Reproduce every line of the listing as written, apart from the pictures.
Start of Records for this task
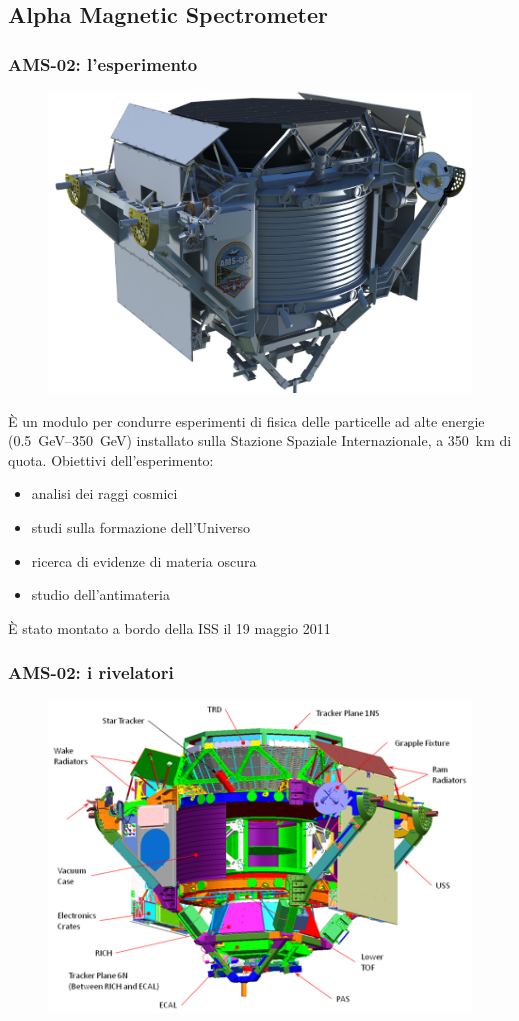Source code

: \documentclass[10pt]{beamer}
\begin{document}
\subsection{Alpha Magnetic Spectrometer}

\begin{frame}
  \frametitle{AMS-02: l'esperimento}
  \begin{figure}
    \centering
    \includegraphics[width=0.3\columnwidth]{ams}
  \end{figure}
  È un modulo per condurre esperimenti di fisica delle particelle ad alte
  energie (\SIrange[range-phrase=--]{0.5}{350}{\giga\electronvolt}) installato
  sulla Stazione Spaziale Internazionale, a \SI{350}{\kilo\metre} di quota.
  Obiettivi dell'esperimento:
  \begin{itemize}
  \item analisi dei \alert{raggi cosmici}
  \item studi sulla \alert{formazione dell'Universo}
  \item ricerca di evidenze di \alert{materia oscura}
  \item studio dell'\alert{antimateria}
  \end{itemize}
  È stato montato a bordo della ISS il 19 maggio 2011
\end{frame}

\begin{frame}
  \frametitle{AMS-02: i rivelatori}
  \begin{figure}
    \centering
    \includegraphics[width=.85\columnwidth]{ams-rivelatori}
  \end{figure}
\end{frame}
\end{document}

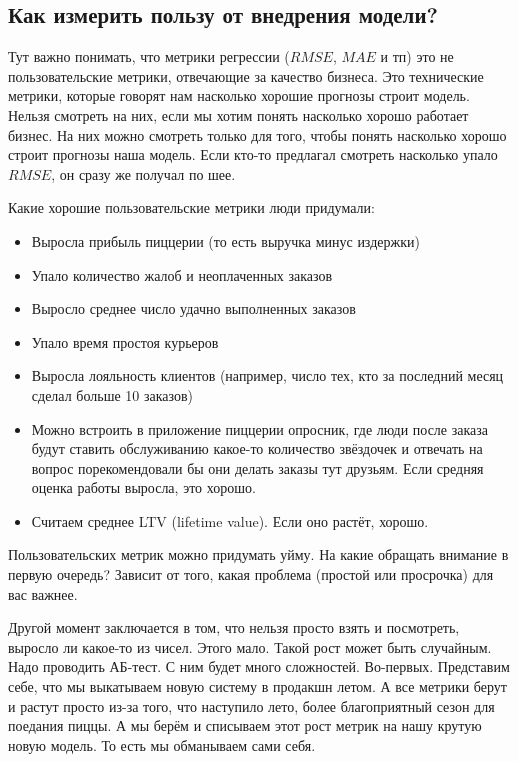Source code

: \documentclass[12pt, a4paper, oneside]{article}
\begin{document}
\subsection*{Как измерить пользу от внедрения модели?}

Тут важно понимать, что метрики регрессии ($RMSE$, $MAE$ и тп) это не пользовательские метрики, отвечающие за качество бизнеса. Это технические метрики, которые говорят нам насколько хорошие прогнозы строит модель. Нельзя смотреть на них, если мы хотим понять насколько хорошо работает бизнес. На них можно смотреть только для того, чтобы понять насколько хорошо строит прогнозы наша модель.  Если кто-то предлагал смотреть насколько упало $RMSE$, он сразу же получал по шее. 

Какие хорошие пользовательские метрики люди придумали: 

\begin{itemize}
	\item Выросла прибыль пиццерии (то есть выручка минус издержки)
	\item Упало количество жалоб и неоплаченных заказов 
	\item Выросло среднее число удачно выполненных заказов 
	\item Упало время простоя курьеров 
	\item Выросла лояльность клиентов (например, число тех, кто за последний месяц сделал больше 10 заказов)
	\item Можно встроить в приложение пиццерии опросник, где люди после заказа будут ставить обслуживанию какое-то количество звёздочек и отвечать на вопрос порекомендовали бы они делать заказы тут друзьям. Если средняя оценка работы выросла, это хорошо.
	\item Считаем среднее LTV (lifetime value). Если оно растёт, хорошо. 
\end{itemize}

Пользовательских метрик можно придумать уйму. На какие обращать внимание в первую очередь? Зависит от того, какая проблема (простой или просрочка) для вас важнее. 

Другой момент заключается в том, что нельзя просто взять и посмотреть, выросло ли какое-то из чисел. Этого мало. Такой рост может быть случайным. Надо проводить АБ-тест. С ним будет много сложностей. Во-первых. Представим себе, что мы выкатываем новую систему в продакшн летом. А все метрики берут и растут просто из-за того, что наступило лето, более благоприятный сезон для поедания пиццы. А мы берём и списываем этот рост метрик на нашу крутую новую модель. То есть мы обманываем сами себя. 
\end{document}

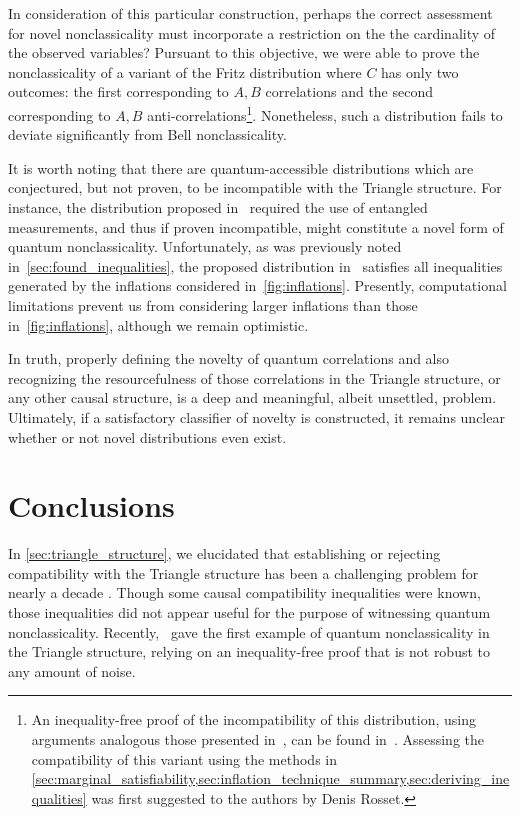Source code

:\documentclass[aps, 10pt, english, twoside, pra, nofootinbib, tightenlines, longbibliography, superscriptaddress]{revtex4-1}
\begin{document}
    In consideration of this particular construction, perhaps the correct assessment for novel nonclassicality must incorporate a restriction on the the cardinality of the observed variables? Pursuant to this objective, we were able to prove the nonclassicality of a variant of the Fritz distribution where $C$ has only two outcomes: the first corresponding to $A, B$ correlations and the second corresponding to $A, B$ anti-correlations\footnote{An inequality-free proof of the incompatibility of this distribution, using arguments analogous those presented in~\cite{Fritz_2012}, can be found in~\cite{Weilenmann_2016}. Assessing the compatibility of this variant using the methods in \cref{sec:marginal_satisfiability,sec:inflation_technique_summary,sec:deriving_inequalities} was first suggested to the authors by Denis Rosset.}. Nonetheless, such a distribution fails to deviate significantly from Bell nonclassicality.

    It is worth noting that there are quantum-accessible distributions which are conjectured, but not proven, to be incompatible with the Triangle structure. For instance, the distribution proposed in~\cite{Gisin_2017} required the use of entangled measurements, and thus if proven incompatible, might constitute a novel form of quantum nonclassicality. Unfortunately, as was previously noted in~\cref{sec:found_inequalities}, the proposed distribution in~\cite{Gisin_2017} satisfies all inequalities generated by the inflations considered in~\cref{fig:inflations}. Presently, computational limitations prevent us from considering larger inflations than those in~\cref{fig:inflations}, although we remain optimistic.

    In truth, properly defining the novelty of quantum correlations and also recognizing the resourcefulness of those correlations in the Triangle structure, or any other causal structure, is a deep and meaningful, albeit unsettled, problem. Ultimately, if a satisfactory classifier of novelty is constructed, it remains unclear whether or not novel distributions even exist.

    \section{Conclusions}
    \label{sec:conclusions}
    In \cref{sec:triangle_structure}, we elucidated that establishing or rejecting compatibility with the Triangle structure has been a challenging problem for nearly a decade \cite{Steudel_2010,Branciard_2012,Henson_2014,Fritz_2012,Gisin_2017}. Though some causal compatibility inequalities were known, those inequalities did not appear useful for the purpose of witnessing quantum nonclassicality. Recently,~\citet{Fritz_2012} gave the first example of quantum nonclassicality in the Triangle structure, relying on an inequality-free proof that is not robust to any amount of noise.
\end{document}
End of Records for this task
• [Written solution]:
Source code

: \documentclass[10pt]{beamer}
\begin{document}
\subsection{Alpha Magnetic Spectrometer}

\begin{frame}
  \frametitle{AMS-02: l'esperimento}
  \begin{figure}
    \centering
    \includegraphics[width=0.3\columnwidth]{ams}
  \end{figure}
  È un modulo per condurre esperimenti di fisica delle particelle ad alte
  energie (\SIrange[range-phrase=--]{0.5}{350}{\giga\electronvolt}) installato
  sulla Stazione Spaziale Internazionale, a \SI{350}{\kilo\metre} di quota.
  Obiettivi dell'esperimento:
  \begin{itemize}
  \item analisi dei \alert{raggi cosmici}
  \item studi sulla \alert{formazione dell'Universo}
  \item ricerca di evidenze di \alert{materia oscura}
  \item studio dell'\alert{antimateria}
  \end{itemize}
  È stato montato a bordo della ISS il 19 maggio 2011
\end{frame}

\begin{frame}
  \frametitle{AMS-02: i rivelatori}
  \begin{figure}
    \centering
    \includegraphics[width=.85\columnwidth]{ams-rivelatori}
  \end{figure}
\end{frame}
\end{document}

Source code

: \documentclass[12pt, a4paper, oneside]{article}
\begin{document}
\subsection*{Как измерить пользу от внедрения модели?}

Тут важно понимать, что метрики регрессии ($RMSE$, $MAE$ и тп) это не пользовательские метрики, отвечающие за качество бизнеса. Это технические метрики, которые говорят нам насколько хорошие прогнозы строит модель. Нельзя смотреть на них, если мы хотим понять насколько хорошо работает бизнес. На них можно смотреть только для того, чтобы понять насколько хорошо строит прогнозы наша модель.  Если кто-то предлагал смотреть насколько упало $RMSE$, он сразу же получал по шее. 

Какие хорошие пользовательские метрики люди придумали: 

\begin{itemize}
	\item Выросла прибыль пиццерии (то есть выручка минус издержки)
	\item Упало количество жалоб и неоплаченных заказов 
	\item Выросло среднее число удачно выполненных заказов 
	\item Упало время простоя курьеров 
	\item Выросла лояльность клиентов (например, число тех, кто за последний месяц сделал больше 10 заказов)
	\item Можно встроить в приложение пиццерии опросник, где люди после заказа будут ставить обслуживанию какое-то количество звёздочек и отвечать на вопрос порекомендовали бы они делать заказы тут друзьям. Если средняя оценка работы выросла, это хорошо.
	\item Считаем среднее LTV (lifetime value). Если оно растёт, хорошо. 
\end{itemize}

Пользовательских метрик можно придумать уйму. На какие обращать внимание в первую очередь? Зависит от того, какая проблема (простой или просрочка) для вас важнее. 

Другой момент заключается в том, что нельзя просто взять и посмотреть, выросло ли какое-то из чисел. Этого мало. Такой рост может быть случайным. Надо проводить АБ-тест. С ним будет много сложностей. Во-первых. Представим себе, что мы выкатываем новую систему в продакшн летом. А все метрики берут и растут просто из-за того, что наступило лето, более благоприятный сезон для поедания пиццы. А мы берём и списываем этот рост метрик на нашу крутую новую модель. То есть мы обманываем сами себя. 
\end{document}

Source code

:\documentclass[aps, 10pt, english, twoside, pra, nofootinbib, tightenlines, longbibliography, superscriptaddress]{revtex4-1}
\begin{document}
    In consideration of this particular construction, perhaps the correct assessment for novel nonclassicality must incorporate a restriction on the the cardinality of the observed variables? Pursuant to this objective, we were able to prove the nonclassicality of a variant of the Fritz distribution where $C$ has only two outcomes: the first corresponding to $A, B$ correlations and the second corresponding to $A, B$ anti-correlations\footnote{An inequality-free proof of the incompatibility of this distribution, using arguments analogous those presented in~\cite{Fritz_2012}, can be found in~\cite{Weilenmann_2016}. Assessing the compatibility of this variant using the methods in \cref{sec:marginal_satisfiability,sec:inflation_technique_summary,sec:deriving_inequalities} was first suggested to the authors by Denis Rosset.}. Nonetheless, such a distribution fails to deviate significantly from Bell nonclassicality.

    It is worth noting that there are quantum-accessible distributions which are conjectured, but not proven, to be incompatible with the Triangle structure. For instance, the distribution proposed in~\cite{Gisin_2017} required the use of entangled measurements, and thus if proven incompatible, might constitute a novel form of quantum nonclassicality. Unfortunately, as was previously noted in~\cref{sec:found_inequalities}, the proposed distribution in~\cite{Gisin_2017} satisfies all inequalities generated by the inflations considered in~\cref{fig:inflations}. Presently, computational limitations prevent us from considering larger inflations than those in~\cref{fig:inflations}, although we remain optimistic.

    In truth, properly defining the novelty of quantum correlations and also recognizing the resourcefulness of those correlations in the Triangle structure, or any other causal structure, is a deep and meaningful, albeit unsettled, problem. Ultimately, if a satisfactory classifier of novelty is constructed, it remains unclear whether or not novel distributions even exist.

    \section{Conclusions}
    \label{sec:conclusions}
    In \cref{sec:triangle_structure}, we elucidated that establishing or rejecting compatibility with the Triangle structure has been a challenging problem for nearly a decade \cite{Steudel_2010,Branciard_2012,Henson_2014,Fritz_2012,Gisin_2017}. Though some causal compatibility inequalities were known, those inequalities did not appear useful for the purpose of witnessing quantum nonclassicality. Recently,~\citet{Fritz_2012} gave the first example of quantum nonclassicality in the Triangle structure, relying on an inequality-free proof that is not robust to any amount of noise.
\end{document}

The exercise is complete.